Im Hessischen Lohnatlas ist außerdem ausgeführt, dass die Lohnlücken nicht nur von den ausgeübten Berufen abhängen, sondern auch von den Strukturen der Betriebe. Es bestehen Unterschiede in den einzelnen Berufssektoren, abhängig von den ansässigen Betrieben vor Ort, im Vergleich der hessischen Kreise und kreisfreien Städte. So verkleinern sich Lohnlücken in urbanen Bereichen schneller als in ländlich strukturierten Gebieten. Dies entspricht auch den Erkenntnissen der einschlägigen Forschung, wonach insbesondere Großbetriebe und Universitäten in Großstädten zu einer schnelleren Arbeitsmarktintegration qualifizierter Frauen und deren Aufstiegen führen als kleinteilige Betriebsstrukturen in ländlichen Räumen.
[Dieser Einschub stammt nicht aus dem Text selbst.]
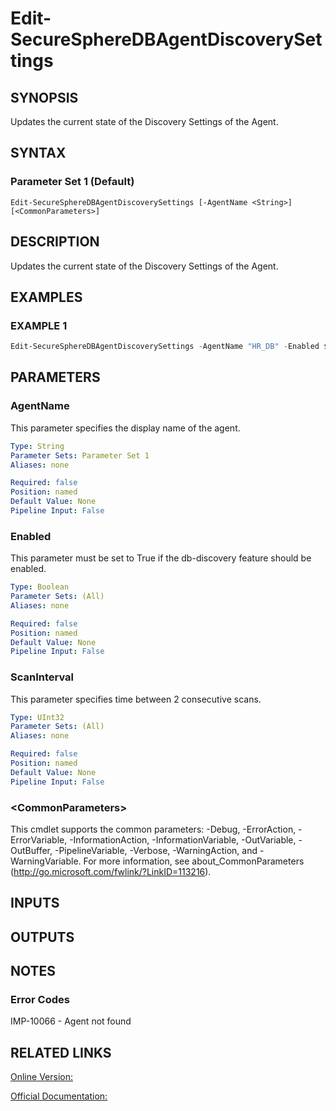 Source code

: ﻿# Edit-SecureSphereDBAgentDiscoverySettings

## SYNOPSIS
Updates the current state of the Discovery Settings of the Agent.

## SYNTAX

### Parameter Set 1 (Default)
```
Edit-SecureSphereDBAgentDiscoverySettings [-AgentName <String>] [<CommonParameters>]
```

## DESCRIPTION
Updates the current state of the Discovery Settings of the Agent.

## EXAMPLES

### EXAMPLE 1

```powershell
Edit-SecureSphereDBAgentDiscoverySettings -AgentName "HR_DB" -Enabled $false -ScanInterval 240
```

## PARAMETERS

### AgentName
This parameter specifies the display name of the agent.

```yaml
Type: String
Parameter Sets: Parameter Set 1
Aliases: none

Required: false
Position: named
Default Value: None
Pipeline Input: False
```

### Enabled
This parameter must be set to True if the db-discovery feature should be enabled.

```yaml
Type: Boolean
Parameter Sets: (All)
Aliases: none

Required: false
Position: named
Default Value: None
Pipeline Input: False
```

### ScanInterval
This parameter specifies time between 2 consecutive scans.

```yaml
Type: UInt32
Parameter Sets: (All)
Aliases: none

Required: false
Position: named
Default Value: None
Pipeline Input: False
```

### \<CommonParameters\>
This cmdlet supports the common parameters: -Debug, -ErrorAction, -ErrorVariable, -InformationAction, -InformationVariable, -OutVariable, -OutBuffer, -PipelineVariable, -Verbose, -WarningAction, and -WarningVariable. For more information, see about_CommonParameters (http://go.microsoft.com/fwlink/?LinkID=113216).

## INPUTS

## OUTPUTS

## NOTES

### Error Codes
IMP-10066 - Agent not found

## RELATED LINKS

[Online Version:](https://github.com/akshinmustafayev/Documentation/MD)

[Official Documentation:](https://docs.imperva.com/bundle/v13.6-api-reference-guide/page/65311.htm)



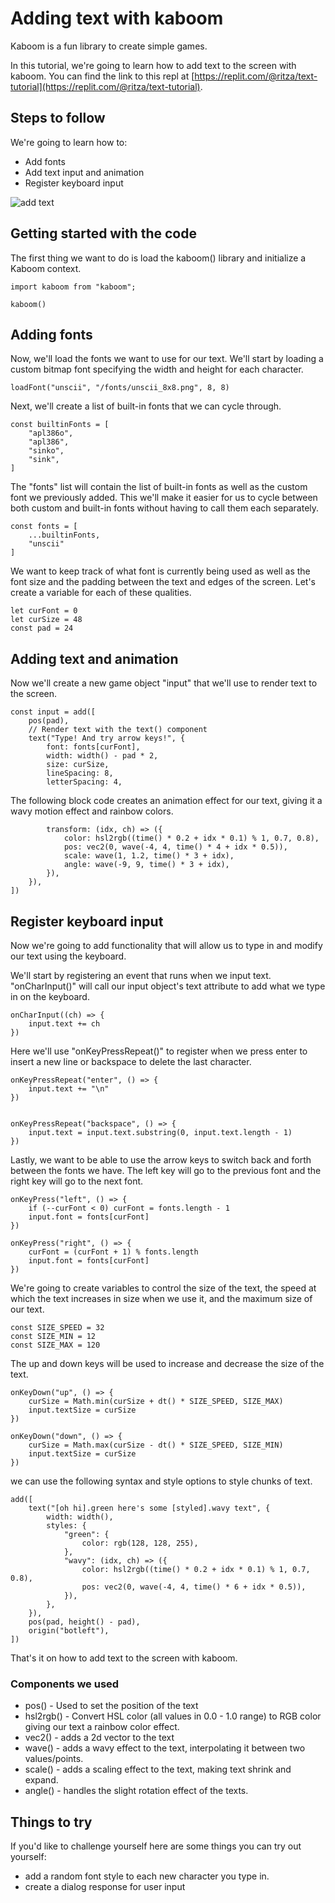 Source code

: # Adding text with kaboom

Kaboom is a fun library to create simple games.

In this tutorial, we're going to learn how to add text to the screen with kaboom. You can find the link to this repl at 
[https://replit.com/@ritza/text-tutorial](https://replit.com/@ritza/text-tutorial).

## Steps to follow

We're going to learn how to:

* Add fonts
* Add text input and animation
* Register keyboard input

![add text](add-text.png)

## Getting started with the code

The first thing we want to do is load the kaboom() library and initialize a Kaboom context.

```
import kaboom from "kaboom";

kaboom()
```
## Adding fonts
Now, we'll load the fonts we want to use for our text. We'll start by loading a custom bitmap font specifying the width and height for each character.

```
loadFont("unscii", "/fonts/unscii_8x8.png", 8, 8)
```

Next, we'll create a list of built-in fonts that we can cycle through.

```
const builtinFonts = [
    "apl386o",
    "apl386",
    "sinko",
    "sink",
]
```
The "fonts" list will contain the list of built-in fonts as well as the custom font we previously added.
This we'll make it easier for us to cycle between both custom and built-in fonts without having to call them each separately.
```
const fonts = [
    ...builtinFonts,
    "unscii"
]
```

We want to keep track of what font is currently being used as well as the font size and the padding between the text and edges of the screen.
Let's create a variable for each of these qualities.

```
let curFont = 0
let curSize = 48
const pad = 24
```


## Adding text and animation

Now we'll create a new game object "input" that we'll use to render text to the screen.

```
const input = add([
    pos(pad),
    // Render text with the text() component
    text("Type! And try arrow keys!", {
        font: fonts[curFont],
        width: width() - pad * 2,
        size: curSize,
        lineSpacing: 8,
        letterSpacing: 4,
```

The following block code creates an animation effect for our text, giving it a wavy motion effect and rainbow colors.

```
        transform: (idx, ch) => ({
            color: hsl2rgb((time() * 0.2 + idx * 0.1) % 1, 0.7, 0.8),
            pos: vec2(0, wave(-4, 4, time() * 4 + idx * 0.5)),
            scale: wave(1, 1.2, time() * 3 + idx),
            angle: wave(-9, 9, time() * 3 + idx),
        }),
    }),
])
```

## Register keyboard input

Now we're going to add functionality that will allow us to type in and modify our text using the keyboard.

We'll start by registering an event that runs when we input text. "onCharInput()" will call our input object's text attribute to add what we type in on the keyboard.

```
onCharInput((ch) => {
    input.text += ch
})
```
Here we'll use "onKeyPressRepeat()" to register when we press enter to insert a new line or backspace to delete the last character.
```
onKeyPressRepeat("enter", () => {
    input.text += "\n"
})


onKeyPressRepeat("backspace", () => {
    input.text = input.text.substring(0, input.text.length - 1)
})
```

Lastly, we want to be able to use the arrow keys to switch back and forth between the fonts we have. The left key will go to the previous font and the right key will go to the next font.

```
onKeyPress("left", () => {
    if (--curFont < 0) curFont = fonts.length - 1
    input.font = fonts[curFont]
})

onKeyPress("right", () => {
    curFont = (curFont + 1) % fonts.length
    input.font = fonts[curFont]
})
```

We're going to create variables to control the size of the text, the speed at which the text increases in size when we use it, and the maximum size of our text.

```
const SIZE_SPEED = 32
const SIZE_MIN = 12
const SIZE_MAX = 120
```

The up and down keys will be used to increase and decrease the size of the text. 

```
onKeyDown("up", () => {
    curSize = Math.min(curSize + dt() * SIZE_SPEED, SIZE_MAX)
    input.textSize = curSize
})

onKeyDown("down", () => {
    curSize = Math.max(curSize - dt() * SIZE_SPEED, SIZE_MIN)
    input.textSize = curSize
})
```

we can use the following syntax and style options to style chunks of text.
```
add([
    text("[oh hi].green here's some [styled].wavy text", {
        width: width(),
        styles: {
            "green": {
                color: rgb(128, 128, 255),
            },
            "wavy": (idx, ch) => ({
                color: hsl2rgb((time() * 0.2 + idx * 0.1) % 1, 0.7, 0.8),
                pos: vec2(0, wave(-4, 4, time() * 6 + idx * 0.5)),
            }),
        },
    }),
    pos(pad, height() - pad),
    origin("botleft"),
])
```
That's it on how to add text to the screen with kaboom.

### Components we used

* pos() - Used to set the position of the text
* hsl2rgb() - Convert HSL color (all values in 0.0 - 1.0 range) to RGB color giving our text a rainbow color effect.
* vec2() - adds a 2d vector to the text
* wave() - adds a wavy effect to the text, interpolating it between two values/points.
* scale() - adds a scaling effect to the text, making text shrink and expand.
* angle() -  handles the slight rotation effect of the texts.

## Things to try

If you'd like to challenge yourself here are some things you can try out yourself:

- add a random font style to each new character you type in.
- create a dialog response for user input
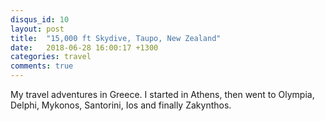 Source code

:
 ```yaml
---
disqus_id: 10
layout: post
title:  "15,000 ft Skydive, Taupo, New Zealand"
date:   2018-06-28 16:00:17 +1300
categories: travel
comments: true
---
```


My travel adventures in Greece.
I started in Athens, then went to Olympia, Delphi, Mykonos, Santorini, Ios and finally Zakynthos.
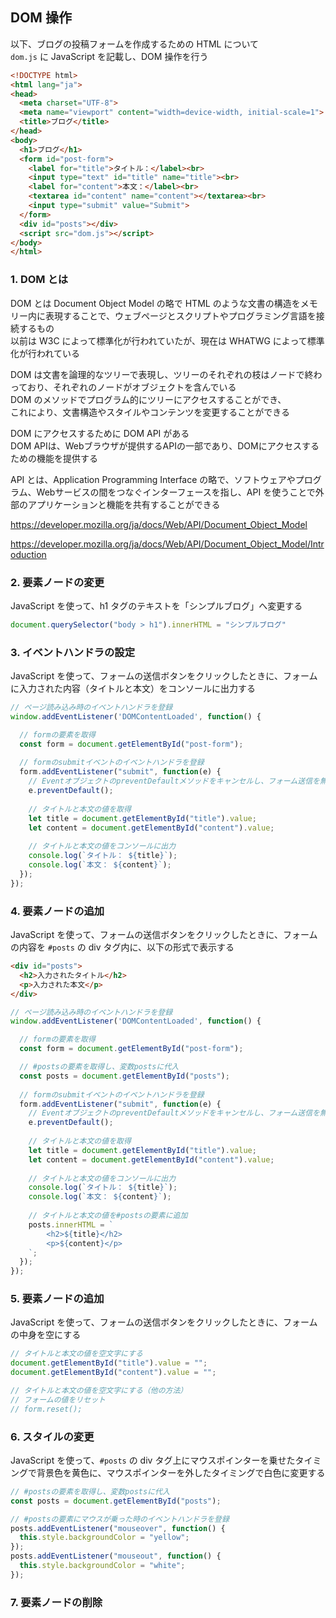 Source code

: ## DOM 操作
以下、ブログの投稿フォームを作成するための HTML について  
`dom.js` に JavaScript を記載し、DOM 操作を行う  

```html
<!DOCTYPE html>
<html lang="ja">
<head>
  <meta charset="UTF-8">
  <meta name="viewport" content="width=device-width, initial-scale=1">
  <title>ブログ</title>
</head>
<body>
  <h1>ブログ</h1>
  <form id="post-form">
    <label for="title">タイトル：</label><br>
    <input type="text" id="title" name="title"><br>
    <label for="content">本文：</label><br>
    <textarea id="content" name="content"></textarea><br>
    <input type="submit" value="Submit">
  </form>
  <div id="posts"></div>
  <script src="dom.js"></script>
</body>
</html>
```

### 1. DOM とは
DOM とは Document Object Model の略で HTML のような文書の構造をメモリー内に表現することで、ウェブページとスクリプトやプログラミング言語を接続するもの  
以前は W3C によって標準化が行われていたが、現在は WHATWG によって標準化が行われている  

DOM は文書を論理的なツリーで表現し、ツリーのそれぞれの枝はノードで終わっており、それぞれのノードがオブジェクトを含んでいる  
DOM のメソッドでプログラム的にツリーにアクセスすることができ、  
これにより、文書構造やスタイルやコンテンツを変更することができる  

DOM にアクセスするために DOM API がある  
DOM APIは、Webブラウザが提供するAPIの一部であり、DOMにアクセスするための機能を提供する  

API とは、Application Programming Interface の略で、ソフトウェアやプログラム、Webサービスの間をつなぐインターフェースを指し、API を使うことで外部のアプリケーションと機能を共有することができる  

https://developer.mozilla.org/ja/docs/Web/API/Document_Object_Model

https://developer.mozilla.org/ja/docs/Web/API/Document_Object_Model/Introduction

### 2. 要素ノードの変更
JavaScript を使って、h1 タグのテキストを「シンプルブログ」へ変更する

```js
document.querySelector("body > h1").innerHTML = "シンプルブログ"
```

### 3. イベントハンドラの設定
JavaScript を使って、フォームの送信ボタンをクリックしたときに、フォームに入力された内容（タイトルと本文）をコンソールに出力する

```js
// ページ読み込み時のイベントハンドラを登録
window.addEventListener('DOMContentLoaded', function() {

  // formの要素を取得
  const form = document.getElementById("post-form");
  
  // formのsubmitイベントのイベントハンドラを登録
  form.addEventListener("submit", function(e) {
    // EventオブジェクトのpreventDefaultメソッドをキャンセルし、フォーム送信を無効化
    e.preventDefault();
    
    // タイトルと本文の値を取得
    let title = document.getElementById("title").value;
    let content = document.getElementById("content").value;
    
    // タイトルと本文の値をコンソールに出力
    console.log(`タイトル： ${title}`);
    console.log(`本文： ${content}`);
  });
});
```

### 4. 要素ノードの追加
JavaScript を使って、フォームの送信ボタンをクリックしたときに、フォームの内容を `#posts` の div タグ内に、以下の形式で表示する

```html
<div id="posts">
  <h2>入力されたタイトル</h2>
  <p>入力された本文</p>
</div>
```

```js
// ページ読み込み時のイベントハンドラを登録
window.addEventListener('DOMContentLoaded', function() {

  // formの要素を取得
  const form = document.getElementById("post-form");

  // #postsの要素を取得し、変数postsに代入
  const posts = document.getElementById("posts");
  
  // formのsubmitイベントのイベントハンドラを登録
  form.addEventListener("submit", function(e) {
    // EventオブジェクトのpreventDefaultメソッドをキャンセルし、フォーム送信を無効化
    e.preventDefault();
  
    // タイトルと本文の値を取得
    let title = document.getElementById("title").value;
    let content = document.getElementById("content").value;
    
    // タイトルと本文の値をコンソールに出力
    console.log(`タイトル： ${title}`);
    console.log(`本文： ${content}`);
    
    // タイトルと本文の値を#postsの要素に追加
    posts.innerHTML = `
        <h2>${title}</h2>
        <p>${content}</p>
    `;
  });
});
```

### 5. 要素ノードの追加
JavaScript を使って、フォームの送信ボタンをクリックしたときに、フォームの中身を空にする  

```js
// タイトルと本文の値を空文字にする
document.getElementById("title").value = "";
document.getElementById("content").value = "";

// タイトルと本文の値を空文字にする（他の方法）
// フォームの値をリセット
// form.reset();
```

### 6. スタイルの変更
JavaScript を使って、`#posts` の div タグ上にマウスポインターを乗せたタイミングで背景色を黄色に、マウスポインターを外したタイミングで白色に変更する

```js
// #postsの要素を取得し、変数postsに代入
const posts = document.getElementById("posts");

// #postsの要素にマウスが乗った時のイベントハンドラを登録
posts.addEventListener("mouseover", function() {
  this.style.backgroundColor = "yellow";
});
posts.addEventListener("mouseout", function() {
  this.style.backgroundColor = "white";
});
```

### 7. 要素ノードの削除
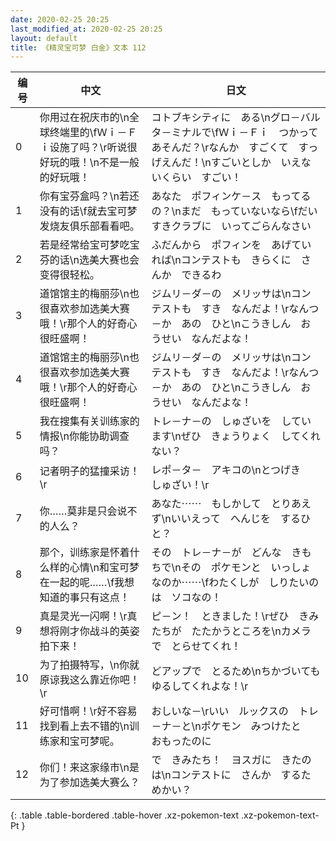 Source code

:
 ```yaml
---
date: 2020-02-25 20:25
last_modified_at: 2020-02-25 20:25
layout: default
title: 《精灵宝可梦 白金》文本 112
---
```

| 编号 | 中文 | 日文 |
| ---- | ---- | ---- |
| 0 | 你用过在祝庆市的\n全球终端里的\fＷｉ－Ｆｉ设施了吗？\r听说很好玩的哦！\n不是一般的好玩哦！ | コトブキシティに　ある\nグロ－バルタ－ミナルで\fＷｉ－Ｆｉ　つかって　あそんだ？\rなんか　すごくて　すっげえんだ！\nすごいとしか　いえないくらい　すごい！ |
| 1 | 你有宝芬盒吗？\n若还没有的话\f就去宝可梦发烧友俱乐部看看吧。 | あなた　ポフィンケ－ス　もってるの？\nまだ　もっていないなら\fだいすきクラブに　いってごらんなさい |
| 2 | 若是经常给宝可梦吃宝芬的话\n选美大赛也会变得很轻松。 | ふだんから　ポフィンを　あげていれば\nコンテストも　きらくに　さんか　できるわ |
| 3 | 道馆馆主的梅丽莎\n也很喜欢参加选美大赛哦！\r那个人的好奇心很旺盛啊！ | ジムリ－ダ－の　メリッサは\nコンテストも　すき　なんだよ！\rなんつ－か　あの　ひと\nこうきしん　おうせい　なんだよな！ |
| 4 | 道馆馆主的梅丽莎\n也很喜欢参加选美大赛哦！\r那个人的好奇心很旺盛啊！ | ジムリ－ダ－の　メリッサは\nコンテストも　すき　なんだよ！\rなんつ－か　あの　ひと\nこうきしん　おうせい　なんだよな！ |
| 5 | 我在搜集有关训练家的情报\n你能协助调查吗？ | トレ－ナ－の　しゅざいを　しています\nぜひ　きょうりょく　してくれない？ |
| 6 | 记者明子的猛撞采访！\r | レポ－タ－　アキコの\nとつげき　しゅざい！\r |
| 7 | 你……莫非是只会说不的人么？ | あなた⋯⋯　もしかして　とりあえず\nいいえって　へんじを　するひと？ |
| 8 | 那个，训练家是怀着什么样的心情\n和宝可梦在一起的呢……\f我想知道的事只有这点！ | その　トレ－ナ－が　どんな　きもちで\nその　ポケモンと　いっしょなのか⋯⋯\fわたくしが　しりたいのは　ソコなの！ |
| 9 | 真是灵光一闪啊！\r真想将刚才你战斗的英姿拍下来！ | ピ－ン！　ときました！\rぜひ　きみたちが　たたかうところを\nカメラで　とらせてくれ！ |
| 10 | 为了拍摄特写，\n你就原谅我这么靠近你吧！\r | どアップで　とるため\nちかづいても　ゆるしてくれよな！\r |
| 11 | 好可惜啊！\r好不容易找到看上去不错的\n训练家和宝可梦呢。 | おしいな－\rいい　ルックスの　トレ－ナ－と\nポケモン　みつけたと　おもったのに |
| 12 | 你们！来这家缘市\n是为了参加选美大赛么？ | で　きみたち！　ヨスガに　きたのは\nコンテストに　さんか　するためかい？ |
{: .table .table-bordered .table-hover .xz-pokemon-text .xz-pokemon-text-Pt } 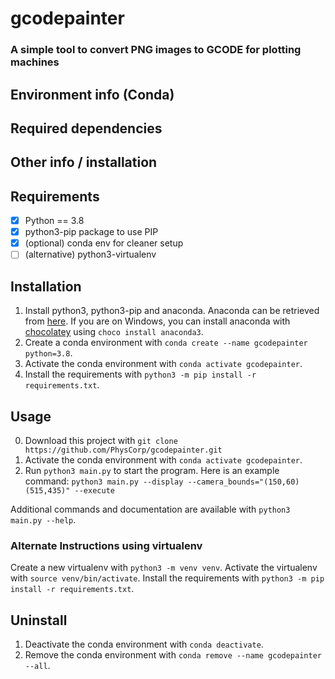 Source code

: # gcodepainter
### A simple tool to convert PNG images to GCODE for plotting machines

## Environment info (Conda)

## Required dependencies

## Other info / installation

<!--  -->

## Requirements
- [x] Python == 3.8
- [x] python3-pip package to use PIP
- [x] (optional) conda env for cleaner setup
- [ ] (alternative) python3-virtualenv

## Installation
1. Install python3, python3-pip and anaconda. Anaconda can be retrieved from [here](https://www.anaconda.com/products/individual). If you are on Windows, you can install anaconda with [chocolatey](https://chocolatey.org/) using `choco install anaconda3`.
2. Create a conda environment with `conda create --name gcodepainter python=3.8`.
3. Activate the conda environment with `conda activate gcodepainter`.
4. Install the requirements with `python3 -m pip install -r requirements.txt`.

<!--  -->

## Usage
0. Download this project with `git clone https://github.com/PhysCorp/gcodepainter.git`
1. Activate the conda environment with `conda activate gcodepainter`.
2. Run `python3 main.py` to start the program. Here is an example command:
```python3 main.py --display --camera_bounds="(150,60)(515,435)" --execute```

Additional commands and documentation are available with `python3 main.py --help`.

### Alternate Instructions using virtualenv
Create a new virtualenv with `python3 -m venv venv`.
Activate the virtualenv with `source venv/bin/activate`.
Install the requirements with `python3 -m pip install -r requirements.txt`.

## Uninstall
1. Deactivate the conda environment with `conda deactivate`.
2. Remove the conda environment with `conda remove --name gcodepainter --all`. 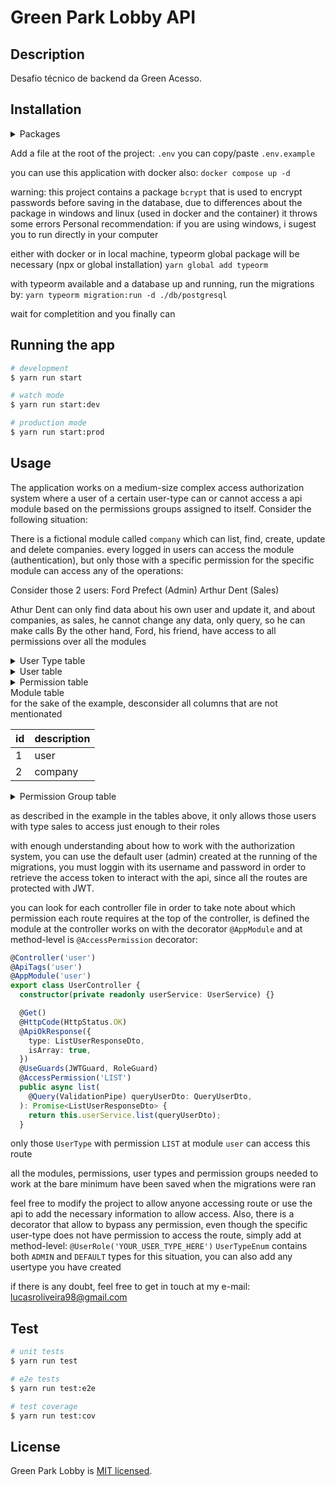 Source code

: # Green Park Lobby API

## Description
Desafio técnico de backend da Green Acesso.

## Installation

<details>
<summary>Packages</summary>
  <details>
  <summary>npm</summary>

  ```bash
  $ npm i
  ```
  </details>

  <details>
  <summary>yarn</summary>

  ```bash
  $ yarn
  ```

  </details>
</details>

Add a file at the root of the project: `.env`
you can copy/paste `.env.example`

you can use this application with docker also:
`docker compose up -d`

warning: this project contains a package `bcrypt` that is used to encrypt passwords
before saving in the database, due to differences about the package in windows and linux (used in docker and the container) it throws some errors
Personal recommendation: if you are using windows, i sugest you to run directly in your
computer

either with docker or in local machine, typeorm global package will be necessary (npx or global installation)
`yarn global add typeorm`

with typeorm available and a database up and running, run the migrations by:
`yarn typeorm migration:run -d ./db/postgresql`

wait for completition and you finally can

## Running the app

```bash
# development
$ yarn run start

# watch mode
$ yarn run start:dev

# production mode
$ yarn run start:prod
```

## Usage
The application works on a medium-size complex access authorization system where a user of a certain user-type can or cannot access a api module based on the permissions groups assigned to itself. Consider the following situation:

There is a fictional module called `company` which can list, find, create, update and delete companies. every logged in users can access the module (authentication), but only those with a specific permission for the specific module can access any of the operations:

Consider those 2 users:
Ford Prefect (Admin)
Arthur Dent (Sales)

Athur Dent can only find data about his own user and update it, and about companies, as sales, he cannot change any data, only query, so he can make calls
By the other hand, Ford, his friend, have access to all permissions over all the modules

<details>
<summary>User Type table</summary>
for the sake of the example, desconsider all columns that are not mentionated

| id | description |
| --- | --- |
| 1 | ADMIN |
| 2 | SALES |
</details>

<details>
<summary>User table</summary>
for the sake of the example, desconsider all columns that are not mentionated

| id | name | username | userTypeId |
| --- | --- | --- | --- |
| 1 | Ford Prefect | f.prefect | 1 |
| 2 | Arthur Dent | a.dent | 2 |
</details>

<details>
<summary>Permission table</summary>
for the sake of the example, desconsider all columns that are not mentionated

| id | description |
| --- | --- |
| 1 | LIST |
| 2 | FIND |
| 3 | CREATE |
| 4 | UPDATE |
| 5 | DELETE |
</details>

<detais>
<summary>Module table</summary>
for the sake of the example, desconsider all columns that are not mentionated

| id | description |
| --- | --- |
| 1 | user |
| 2 | company |
</details>

<details>
<summary>Permission Group table</summary>
for the sake of the example, desconsider all columns that are not mentionated

| id | userTypeId | moduleId | permissionId |
| --- | --- | --- | --- |
| 1 | 1 | 1 | 1 |
| 2 | 1 | 1 | 2 |
| 3 | 1 | 1 | 3 |
| 4 | 1 | 1 | 4 |
| 5 | 1 | 1 | 5 |
| 6 | 1 | 2 | 1 |
| 7 | 1 | 2 | 2 |
| 8 | 1 | 2 | 3 |
| 9 | 1 | 2 | 4 |
| 10 | 1 | 2 | 5 |
| 11 | 2 | 1 | 2 |
| 12 | 2 | 1 | 4 |
| 13 | 2 | 2 | 1 |
| 14 | 2 | 2 | 2 |
</details>

as described in the example in the tables above, it only allows those users with type sales to access just enough to their roles

with enough understanding about how to work with the authorization system, you can use the default user (admin) created at the running of the migrations, you must loggin with its username and password in order to retrieve the access token to interact with the api, since all the routes are protected with JWT.

you can look for each controller file in order to take note about which permission each route requires
at the top of the controller, is defined the module at the controller works on with the decorator `@AppModule` and at method-level is `@AccessPermission` decorator:
```typescript
@Controller('user')
@ApiTags('user')
@AppModule('user')
export class UserController {
  constructor(private readonly userService: UserService) {}

  @Get()
  @HttpCode(HttpStatus.OK)
  @ApiOkResponse({
    type: ListUserResponseDto,
    isArray: true,
  })
  @UseGuards(JWTGuard, RoleGuard)
  @AccessPermission('LIST')
  public async list(
    @Query(ValidationPipe) queryUserDto: QueryUserDto,
  ): Promise<ListUserResponseDto> {
    return this.userService.list(queryUserDto);
  }
```

only those `UserType` with permission `LIST` at module `user` can access this route

all the modules, permissions, user types and permission groups needed to work at the bare minimum have been saved when the migrations were ran

feel free to modify the project to allow anyone accessing route or use the api to add the necessary information to allow access. Also, there is a decorator that allow to bypass any permission, even though the specific user-type does not have permission to access the route, simply add at method-level: `@UserRole('YOUR_USER_TYPE_HERE')`
`UserTypeEnum` contains both `ADMIN` and `DEFAULT` types for this situation, you can also add any usertype you have created

if there is any doubt, feel free to get in touch at my e-mail:
[lucasroliveira98@gmail.com](lucasroliveira98@gmail.com)

## Test

```bash
# unit tests
$ yarn run test

# e2e tests
$ yarn run test:e2e

# test coverage
$ yarn run test:cov
```

## License

Green Park Lobby is [MIT licensed](LICENSE).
Dies bedeutet in Zahlen, dass die Lohnlücke im Kreis Hersfeld-Rotenburg mit 18,4 Prozent am höchsten in Hessen ist, der Kreis Kassel liegt bei 15,5 Prozent, die Stadt Kassel im Vergleich dazu „nur“ bei 5,9 Prozent, die Stadt Frankfurt bei 4,9 Prozent und dies soll natürlich nicht verschwiegen werden: die Stadt Offenbach liegt erstaunlicherweise erstmals bei -3,3 Prozent. Zum Vergleich lag die Lohnlücke im Kreis Hersfeld-Rotenburg bei 26,1 Prozent in 2012, der Kreis Kassel lag damals bei 22,3 Prozent, die Stadt Kassel bei 13,2 Prozent und in der Stadt Offenbach waren es in 2012 auch schon „nur“ 4,9 Prozent. 

Grundsätzlich ist festzuhalten, dass eben gerade viele Frauen – und dies nicht nur „im gebärfähigen Alter“  – nach wie vor in unterbezahlten, in sogenannten prekären Arbeitsverhältnissen, in Teilzeit, oftmals mit befristeten Arbeitsverträgen und/oder auf Minijob-Basis arbeiten. Diese werden von diesen Statistiken im Prinzip gar nicht erfasst. Die Wahl für Frauen einen solchen Job anzunehmen, liegt meistens nicht an der fehlenden Qualifikation, sondern an der Flexibilität des Arbeitsmarktes sich auf die besonderen Rahmenbedingungen von „Frauenarbeit“ einzustellen und damit einhegend an unzureichenden Kinderbetreuungsangeboten (in Krippe, U3 Betreuung, Kita, Horte, verläßliche Grundschule…). 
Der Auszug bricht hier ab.